Bleeding in pregnancy - Caidr
Back
HomeShop
Caidr
Cart
Search
Menu
symptom icon

symptom

Bleeding in pregnancy

Updated 04.04.2022
EmailFacebookPinterestTwitter

Bleeding during pregnancy is very common, and although understandably worrying, there are many causes for bleeding. Around 20 to 40% of women have bleeding during the first twelve weeks of pregnancy (first trimester). Bleeding any time during pregnancy needs looking at to check you and the baby are safe, so you should be assessed by your midwife or doctor urgently, or attend the Early Pregnancy Assessment Unit (EPAU) at your local hospital. Miscarriage and ectopic pregnancy are two common causes of bleeding in the first trimester. There are other causes that are less worrying, but first, the medical team would want to exclude these.

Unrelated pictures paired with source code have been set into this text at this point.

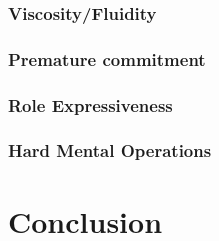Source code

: \documentclass{sig-alternate}
\begin{document}
\subsubsection{Viscosity/Fluidity}

\subsubsection{Premature commitment}

\subsubsection{Role Expressiveness}

\subsubsection{Hard Mental Operations}

\section{Conclusion}





\end{document}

Causes of bleeding later in pregnancy

Bleeding later in pregnancy is likely due to other reasons. These include placenta praevia, placental abruption and pregnancy-related changes in the cervix. As with bleeding earlier in pregnancy, you should be assessed by your midwife or doctor urgently, or attend the Maternity Unit at your local hospital. At the end of your pregnancy, you may get your ‘show’, which is a small amount of mucus mixed with blood that occurs just before the first stage of labour. The show is caused by the shedding of the plug at the cervix in preparation for labour to start.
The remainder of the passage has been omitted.